— What the task requires —
Only lines with the string "includes" should be returned from the data below.

Records from a data collection:
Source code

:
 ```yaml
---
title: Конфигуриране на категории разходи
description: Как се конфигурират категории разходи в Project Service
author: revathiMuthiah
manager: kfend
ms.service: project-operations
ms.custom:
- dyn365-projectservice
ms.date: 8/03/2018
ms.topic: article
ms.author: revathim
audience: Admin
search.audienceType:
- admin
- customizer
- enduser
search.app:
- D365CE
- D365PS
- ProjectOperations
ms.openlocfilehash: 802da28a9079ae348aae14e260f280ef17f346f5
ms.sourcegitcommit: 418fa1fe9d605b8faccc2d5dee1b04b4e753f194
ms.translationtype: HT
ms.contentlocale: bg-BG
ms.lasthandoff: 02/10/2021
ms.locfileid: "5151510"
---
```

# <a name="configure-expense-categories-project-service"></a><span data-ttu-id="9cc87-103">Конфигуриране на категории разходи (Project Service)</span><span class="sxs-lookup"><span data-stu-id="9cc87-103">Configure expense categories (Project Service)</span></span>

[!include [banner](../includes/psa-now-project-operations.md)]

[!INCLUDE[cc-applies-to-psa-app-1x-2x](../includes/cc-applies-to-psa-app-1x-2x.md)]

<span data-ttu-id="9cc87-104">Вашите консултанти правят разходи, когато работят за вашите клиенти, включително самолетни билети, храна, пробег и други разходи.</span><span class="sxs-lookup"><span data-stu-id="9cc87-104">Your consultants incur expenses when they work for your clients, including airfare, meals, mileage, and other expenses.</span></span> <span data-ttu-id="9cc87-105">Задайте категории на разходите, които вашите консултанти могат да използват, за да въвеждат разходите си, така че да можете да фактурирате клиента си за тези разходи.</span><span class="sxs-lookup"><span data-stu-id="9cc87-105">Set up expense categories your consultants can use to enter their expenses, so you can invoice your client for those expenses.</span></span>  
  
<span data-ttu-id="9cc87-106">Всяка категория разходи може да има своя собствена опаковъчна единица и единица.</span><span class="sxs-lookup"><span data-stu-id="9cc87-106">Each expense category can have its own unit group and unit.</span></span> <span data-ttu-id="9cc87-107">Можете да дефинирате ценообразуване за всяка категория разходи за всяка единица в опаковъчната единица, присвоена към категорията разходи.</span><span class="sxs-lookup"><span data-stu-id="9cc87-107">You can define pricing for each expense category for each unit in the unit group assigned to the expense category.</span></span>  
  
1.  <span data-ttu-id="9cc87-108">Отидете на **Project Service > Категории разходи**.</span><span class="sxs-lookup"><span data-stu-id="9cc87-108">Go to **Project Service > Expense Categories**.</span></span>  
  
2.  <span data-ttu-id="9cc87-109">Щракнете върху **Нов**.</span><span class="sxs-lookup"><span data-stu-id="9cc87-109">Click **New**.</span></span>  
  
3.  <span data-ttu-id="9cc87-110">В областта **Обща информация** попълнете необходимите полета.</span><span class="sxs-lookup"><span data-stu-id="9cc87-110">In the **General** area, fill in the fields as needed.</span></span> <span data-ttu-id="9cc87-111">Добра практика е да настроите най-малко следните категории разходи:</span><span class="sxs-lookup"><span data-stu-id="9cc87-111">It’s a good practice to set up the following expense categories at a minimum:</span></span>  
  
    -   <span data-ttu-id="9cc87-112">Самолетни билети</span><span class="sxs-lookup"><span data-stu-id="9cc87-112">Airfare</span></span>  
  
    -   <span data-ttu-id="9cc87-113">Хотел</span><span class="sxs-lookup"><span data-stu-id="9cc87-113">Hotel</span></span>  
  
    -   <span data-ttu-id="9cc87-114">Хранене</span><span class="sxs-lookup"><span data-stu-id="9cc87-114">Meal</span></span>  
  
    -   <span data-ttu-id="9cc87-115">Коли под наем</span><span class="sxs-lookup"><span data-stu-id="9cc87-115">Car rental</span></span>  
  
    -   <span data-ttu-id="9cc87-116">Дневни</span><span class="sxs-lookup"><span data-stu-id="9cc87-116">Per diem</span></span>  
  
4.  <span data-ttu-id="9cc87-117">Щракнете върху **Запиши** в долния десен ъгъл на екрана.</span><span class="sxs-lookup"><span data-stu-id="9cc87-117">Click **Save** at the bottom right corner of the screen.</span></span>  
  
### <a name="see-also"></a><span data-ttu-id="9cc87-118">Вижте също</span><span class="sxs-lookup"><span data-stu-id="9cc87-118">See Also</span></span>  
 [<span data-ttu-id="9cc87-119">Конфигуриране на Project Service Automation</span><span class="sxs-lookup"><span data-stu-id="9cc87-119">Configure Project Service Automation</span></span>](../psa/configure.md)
--
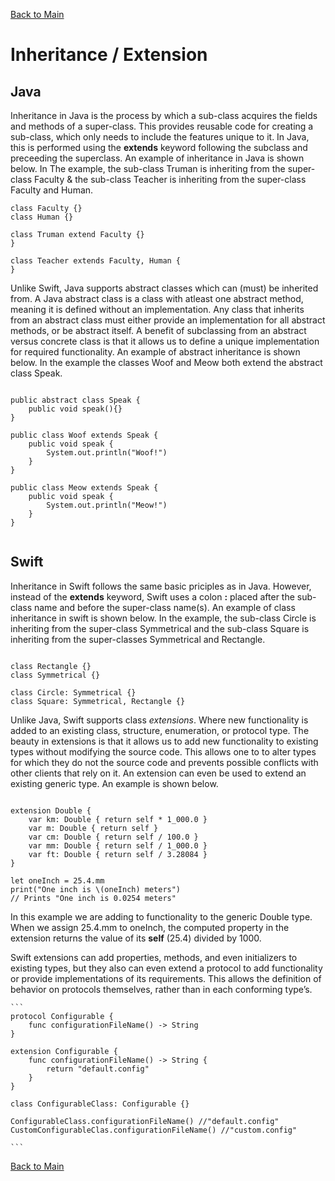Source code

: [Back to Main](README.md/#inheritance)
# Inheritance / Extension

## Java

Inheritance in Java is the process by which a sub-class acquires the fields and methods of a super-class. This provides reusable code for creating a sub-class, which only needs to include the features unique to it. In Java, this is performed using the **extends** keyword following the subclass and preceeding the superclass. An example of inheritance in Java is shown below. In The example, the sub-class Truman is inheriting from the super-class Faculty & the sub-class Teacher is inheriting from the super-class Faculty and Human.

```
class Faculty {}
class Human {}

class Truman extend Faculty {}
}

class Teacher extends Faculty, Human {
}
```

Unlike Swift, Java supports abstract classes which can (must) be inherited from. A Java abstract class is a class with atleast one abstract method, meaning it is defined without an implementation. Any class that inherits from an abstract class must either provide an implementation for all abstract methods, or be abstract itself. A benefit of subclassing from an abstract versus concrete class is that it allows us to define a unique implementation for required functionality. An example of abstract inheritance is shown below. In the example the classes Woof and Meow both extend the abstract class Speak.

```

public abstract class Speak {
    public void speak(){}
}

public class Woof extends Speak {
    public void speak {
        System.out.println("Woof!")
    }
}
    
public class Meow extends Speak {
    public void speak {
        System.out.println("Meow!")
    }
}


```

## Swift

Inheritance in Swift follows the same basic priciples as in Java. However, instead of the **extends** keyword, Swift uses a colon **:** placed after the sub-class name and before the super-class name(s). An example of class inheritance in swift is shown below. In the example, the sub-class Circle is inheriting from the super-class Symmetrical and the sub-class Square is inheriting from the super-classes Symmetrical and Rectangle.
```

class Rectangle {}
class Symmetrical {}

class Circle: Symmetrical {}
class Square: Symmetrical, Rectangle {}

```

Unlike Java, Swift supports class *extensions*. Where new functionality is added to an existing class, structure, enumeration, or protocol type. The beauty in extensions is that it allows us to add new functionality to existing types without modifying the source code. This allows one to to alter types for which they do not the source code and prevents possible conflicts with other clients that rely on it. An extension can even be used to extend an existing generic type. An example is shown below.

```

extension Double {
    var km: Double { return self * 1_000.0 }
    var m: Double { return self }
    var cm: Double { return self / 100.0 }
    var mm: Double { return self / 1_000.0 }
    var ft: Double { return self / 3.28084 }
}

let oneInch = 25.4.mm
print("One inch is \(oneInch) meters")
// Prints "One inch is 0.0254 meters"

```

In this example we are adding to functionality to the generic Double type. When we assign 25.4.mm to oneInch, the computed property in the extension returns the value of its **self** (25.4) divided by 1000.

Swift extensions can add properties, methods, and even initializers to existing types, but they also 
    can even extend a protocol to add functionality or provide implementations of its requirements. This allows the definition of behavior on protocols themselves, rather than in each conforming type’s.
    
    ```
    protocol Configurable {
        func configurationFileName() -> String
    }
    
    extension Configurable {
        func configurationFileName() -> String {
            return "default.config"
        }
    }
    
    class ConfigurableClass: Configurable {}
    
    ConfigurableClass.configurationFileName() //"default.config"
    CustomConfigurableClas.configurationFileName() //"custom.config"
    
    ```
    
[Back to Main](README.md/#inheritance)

— Exercise response —
[!include [banner](../includes/psa-now-project-operations.md)]
[!INCLUDE[cc-applies-to-psa-app-1x-2x](../includes/cc-applies-to-psa-app-1x-2x.md)]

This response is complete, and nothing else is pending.